Source texts of formatted documents:
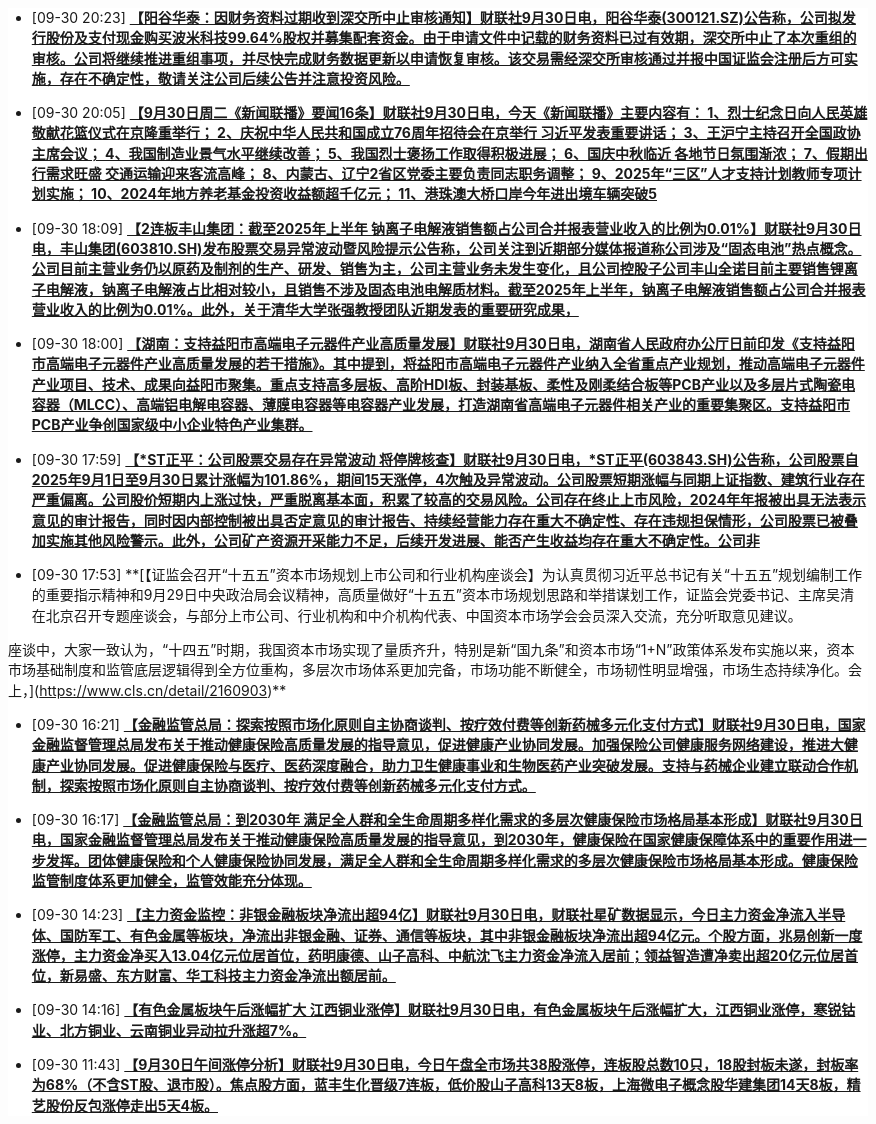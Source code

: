   - [09-30 20:23] **[【阳谷华泰：因财务资料过期收到深交所中止审核通知】财联社9月30日电，阳谷华泰(300121.SZ)公告称，公司拟发行股份及支付现金购买波米科技99.64%股权并募集配套资金。由于申请文件中记载的财务资料已过有效期，深交所中止了本次重组的审核。公司将继续推进重组事项，并尽快完成财务数据更新以申请恢复审核。该交易需经深交所审核通过并报中国证监会注册后方可实施，存在不确定性，敬请关注公司后续公告并注意投资风险。](https://www.cls.cn/detail/2161063)**

  - [09-30 20:05] **[【9月30日周二《新闻联播》要闻16条】财联社9月30日电，今天《新闻联播》主要内容有：
1、烈士纪念日向人民英雄敬献花篮仪式在京隆重举行；
2、庆祝中华人民共和国成立76周年招待会在京举行 习近平发表重要讲话；
3、王沪宁主持召开全国政协主席会议；
4、我国制造业景气水平继续改善；
5、我国烈士褒扬工作取得积极进展；
6、国庆中秋临近 各地节日氛围渐浓；
7、假期出行需求旺盛 交通运输迎来客流高峰；
8、内蒙古、辽宁2省区党委主要负责同志职务调整；
9、2025年“三区”人才支持计划教师专项计划实施；
10、2024年地方养老基金投资收益额超千亿元；
11、港珠澳大桥口岸今年进出境车辆突破5](https://www.cls.cn/detail/2161042)**

  - [09-30 18:09] **[【2连板丰山集团：截至2025年上半年 钠离子电解液销售额占公司合并报表营业收入的比例为0.01%】财联社9月30日电，丰山集团(603810.SH)发布股票交易异常波动暨风险提示公告称，公司关注到近期部分媒体报道称公司涉及“固态电池”热点概念。公司目前主营业务仍以原药及制剂的生产、研发、销售为主，公司主营业务未发生变化，且公司控股子公司丰山全诺目前主要销售锂离子电解液，钠离子电解液占比相对较小，且销售不涉及固态电池电解质材料。截至2025年上半年，钠离子电解液销售额占公司合并报表营业收入的比例为0.01%。此外，关于清华大学张强教授团队近期发表的重要研究成果，](https://www.cls.cn/detail/2160922)**

  - [09-30 18:00] **[【湖南：支持益阳市高端电子元器件产业高质量发展】财联社9月30日电，湖南省人民政府办公厅日前印发《支持益阳市高端电子元器件产业高质量发展的若干措施》。其中提到，将益阳市高端电子元器件产业纳入全省重点产业规划，推动高端电子元器件产业项目、技术、成果向益阳市聚集。重点支持高多层板、高阶HDI板、封装基板、柔性及刚柔结合板等PCB产业以及多层片式陶瓷电容器（MLCC）、高端铝电解电容器、薄膜电容器等电容器产业发展，打造湖南省高端电子元器件相关产业的重要集聚区。支持益阳市PCB产业争创国家级中小企业特色产业集群。](https://www.cls.cn/detail/2160911)**

  - [09-30 17:59] **[【*ST正平：公司股票交易存在异常波动 将停牌核查】财联社9月30日电，*ST正平(603843.SH)公告称，公司股票自2025年9月1日至9月30日累计涨幅为101.86%，期间15天涨停，4次触及异常波动。公司股票短期涨幅与同期上证指数、建筑行业存在严重偏离。公司股价短期内上涨过快，严重脱离基本面，积累了较高的交易风险。公司存在终止上市风险，2024年年报被出具无法表示意见的审计报告，同时因内部控制被出具否定意见的审计报告、持续经营能力存在重大不确定性、存在违规担保情形，公司股票已被叠加实施其他风险警示。此外，公司矿产资源开采能力不足，后续开发进展、能否产生收益均存在重大不确定性。公司非](https://www.cls.cn/detail/2160913)**

  - [09-30 17:53] **[【证监会召开“十五五”资本市场规划上市公司和行业机构座谈会】为认真贯彻习近平总书记有关“十五五”规划编制工作的重要指示精神和9月29日中央政治局会议精神，高质量做好“十五五”资本市场规划思路和举措谋划工作，证监会党委书记、主席吴清在北京召开专题座谈会，与部分上市公司、行业机构和中介机构代表、中国资本市场学会会员深入交流，充分听取意见建议。

座谈中，大家一致认为，“十四五”时期，我国资本市场实现了量质齐升，特别是新“国九条”和资本市场“1+N”政策体系发布实施以来，资本市场基础制度和监管底层逻辑得到全方位重构，多层次市场体系更加完备，市场功能不断健全，市场韧性明显增强，市场生态持续净化。会上，](https://www.cls.cn/detail/2160903)**

  - [09-30 16:21] **[【金融监管总局：探索按照市场化原则自主协商谈判、按疗效付费等创新药械多元化支付方式】财联社9月30日电，国家金融监督管理总局发布关于推动健康保险高质量发展的指导意见，促进健康产业协同发展。加强保险公司健康服务网络建设，推进大健康产业协同发展。促进健康保险与医疗、医药深度融合，助力卫生健康事业和生物医药产业突破发展。支持与药械企业建立联动合作机制，探索按照市场化原则自主协商谈判、按疗效付费等创新药械多元化支付方式。](https://www.cls.cn/detail/2160732)**

  - [09-30 16:17] **[【金融监管总局：到2030年 满足全人群和全生命周期多样化需求的多层次健康保险市场格局基本形成】财联社9月30日电，国家金融监督管理总局发布关于推动健康保险高质量发展的指导意见，到2030年，健康保险在国家健康保障体系中的重要作用进一步发挥。团体健康保险和个人健康保险协同发展，满足全人群和全生命周期多样化需求的多层次健康保险市场格局基本形成。健康保险监管制度体系更加健全，监管效能充分体现。](https://www.cls.cn/detail/2160723)**

  - [09-30 14:23] **[【主力资金监控：非银金融板块净流出超94亿】财联社9月30日电，财联社星矿数据显示，今日主力资金净流入半导体、国防军工、有色金属等板块，净流出非银金融、证券、通信等板块，其中非银金融板块净流出超94亿元。个股方面，兆易创新一度涨停，主力资金净买入13.04亿元位居首位，药明康德、山子高科、中航沈飞主力资金净流入居前；领益智造遭净卖出超20亿元位居首位，新易盛、东方财富、华工科技主力资金净流出额居前。](https://www.cls.cn/detail/2160538)**

  - [09-30 14:16] **[【有色金属板块午后涨幅扩大 江西铜业涨停】财联社9月30日电，有色金属板块午后涨幅扩大，江西铜业涨停，寒锐钴业、北方铜业、云南铜业异动拉升涨超7%。](https://www.cls.cn/detail/2160527)**

  - [09-30 11:43] **[【9月30日午间涨停分析】财联社9月30日电，今日午盘全市场共38股涨停，连板股总数10只，18股封板未遂，封板率为68%（不含ST股、退市股）。焦点股方面，蓝丰生化晋级7连板，低价股山子高科13天8板，上海微电子概念股华建集团14天8板，精艺股份反包涨停走出5天4板。](https://www.cls.cn/detail/2160369)**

> [What this task involves] Please write out all the entries above exactly, but leave out the pictures.

> [Result of the task]
Source code

:   - [09-30 20:23] **[【阳谷华泰：因财务资料过期收到深交所中止审核通知】财联社9月30日电，阳谷华泰(300121.SZ)公告称，公司拟发行股份及支付现金购买波米科技99.64%股权并募集配套资金。由于申请文件中记载的财务资料已过有效期，深交所中止了本次重组的审核。公司将继续推进重组事项，并尽快完成财务数据更新以申请恢复审核。该交易需经深交所审核通过并报中国证监会注册后方可实施，存在不确定性，敬请关注公司后续公告并注意投资风险。](https://www.cls.cn/detail/2161063)**

  - [09-30 20:05] **[【9月30日周二《新闻联播》要闻16条】财联社9月30日电，今天《新闻联播》主要内容有：
1、烈士纪念日向人民英雄敬献花篮仪式在京隆重举行；
2、庆祝中华人民共和国成立76周年招待会在京举行 习近平发表重要讲话；
3、王沪宁主持召开全国政协主席会议；
4、我国制造业景气水平继续改善；
5、我国烈士褒扬工作取得积极进展；
6、国庆中秋临近 各地节日氛围渐浓；
7、假期出行需求旺盛 交通运输迎来客流高峰；
8、内蒙古、辽宁2省区党委主要负责同志职务调整；
9、2025年“三区”人才支持计划教师专项计划实施；
10、2024年地方养老基金投资收益额超千亿元；
11、港珠澳大桥口岸今年进出境车辆突破5](https://www.cls.cn/detail/2161042)**

  - [09-30 18:09] **[【2连板丰山集团：截至2025年上半年 钠离子电解液销售额占公司合并报表营业收入的比例为0.01%】财联社9月30日电，丰山集团(603810.SH)发布股票交易异常波动暨风险提示公告称，公司关注到近期部分媒体报道称公司涉及“固态电池”热点概念。公司目前主营业务仍以原药及制剂的生产、研发、销售为主，公司主营业务未发生变化，且公司控股子公司丰山全诺目前主要销售锂离子电解液，钠离子电解液占比相对较小，且销售不涉及固态电池电解质材料。截至2025年上半年，钠离子电解液销售额占公司合并报表营业收入的比例为0.01%。此外，关于清华大学张强教授团队近期发表的重要研究成果，](https://www.cls.cn/detail/2160922)**

  - [09-30 18:00] **[【湖南：支持益阳市高端电子元器件产业高质量发展】财联社9月30日电，湖南省人民政府办公厅日前印发《支持益阳市高端电子元器件产业高质量发展的若干措施》。其中提到，将益阳市高端电子元器件产业纳入全省重点产业规划，推动高端电子元器件产业项目、技术、成果向益阳市聚集。重点支持高多层板、高阶HDI板、封装基板、柔性及刚柔结合板等PCB产业以及多层片式陶瓷电容器（MLCC）、高端铝电解电容器、薄膜电容器等电容器产业发展，打造湖南省高端电子元器件相关产业的重要集聚区。支持益阳市PCB产业争创国家级中小企业特色产业集群。](https://www.cls.cn/detail/2160911)**

  - [09-30 17:59] **[【*ST正平：公司股票交易存在异常波动 将停牌核查】财联社9月30日电，*ST正平(603843.SH)公告称，公司股票自2025年9月1日至9月30日累计涨幅为101.86%，期间15天涨停，4次触及异常波动。公司股票短期涨幅与同期上证指数、建筑行业存在严重偏离。公司股价短期内上涨过快，严重脱离基本面，积累了较高的交易风险。公司存在终止上市风险，2024年年报被出具无法表示意见的审计报告，同时因内部控制被出具否定意见的审计报告、持续经营能力存在重大不确定性、存在违规担保情形，公司股票已被叠加实施其他风险警示。此外，公司矿产资源开采能力不足，后续开发进展、能否产生收益均存在重大不确定性。公司非](https://www.cls.cn/detail/2160913)**

  - [09-30 17:53] **[【证监会召开“十五五”资本市场规划上市公司和行业机构座谈会】为认真贯彻习近平总书记有关“十五五”规划编制工作的重要指示精神和9月29日中央政治局会议精神，高质量做好“十五五”资本市场规划思路和举措谋划工作，证监会党委书记、主席吴清在北京召开专题座谈会，与部分上市公司、行业机构和中介机构代表、中国资本市场学会会员深入交流，充分听取意见建议。

座谈中，大家一致认为，“十四五”时期，我国资本市场实现了量质齐升，特别是新“国九条”和资本市场“1+N”政策体系发布实施以来，资本市场基础制度和监管底层逻辑得到全方位重构，多层次市场体系更加完备，市场功能不断健全，市场韧性明显增强，市场生态持续净化。会上，](https://www.cls.cn/detail/2160903)**

  - [09-30 16:21] **[【金融监管总局：探索按照市场化原则自主协商谈判、按疗效付费等创新药械多元化支付方式】财联社9月30日电，国家金融监督管理总局发布关于推动健康保险高质量发展的指导意见，促进健康产业协同发展。加强保险公司健康服务网络建设，推进大健康产业协同发展。促进健康保险与医疗、医药深度融合，助力卫生健康事业和生物医药产业突破发展。支持与药械企业建立联动合作机制，探索按照市场化原则自主协商谈判、按疗效付费等创新药械多元化支付方式。](https://www.cls.cn/detail/2160732)**

  - [09-30 16:17] **[【金融监管总局：到2030年 满足全人群和全生命周期多样化需求的多层次健康保险市场格局基本形成】财联社9月30日电，国家金融监督管理总局发布关于推动健康保险高质量发展的指导意见，到2030年，健康保险在国家健康保障体系中的重要作用进一步发挥。团体健康保险和个人健康保险协同发展，满足全人群和全生命周期多样化需求的多层次健康保险市场格局基本形成。健康保险监管制度体系更加健全，监管效能充分体现。](https://www.cls.cn/detail/2160723)**

  - [09-30 14:23] **[【主力资金监控：非银金融板块净流出超94亿】财联社9月30日电，财联社星矿数据显示，今日主力资金净流入半导体、国防军工、有色金属等板块，净流出非银金融、证券、通信等板块，其中非银金融板块净流出超94亿元。个股方面，兆易创新一度涨停，主力资金净买入13.04亿元位居首位，药明康德、山子高科、中航沈飞主力资金净流入居前；领益智造遭净卖出超20亿元位居首位，新易盛、东方财富、华工科技主力资金净流出额居前。](https://www.cls.cn/detail/2160538)**

  - [09-30 14:16] **[【有色金属板块午后涨幅扩大 江西铜业涨停】财联社9月30日电，有色金属板块午后涨幅扩大，江西铜业涨停，寒锐钴业、北方铜业、云南铜业异动拉升涨超7%。](https://www.cls.cn/detail/2160527)**

  - [09-30 11:43] **[【9月30日午间涨停分析】财联社9月30日电，今日午盘全市场共38股涨停，连板股总数10只，18股封板未遂，封板率为68%（不含ST股、退市股）。焦点股方面，蓝丰生化晋级7连板，低价股山子高科13天8板，上海微电子概念股华建集团14天8板，精艺股份反包涨停走出5天4板。](https://www.cls.cn/detail/2160369)**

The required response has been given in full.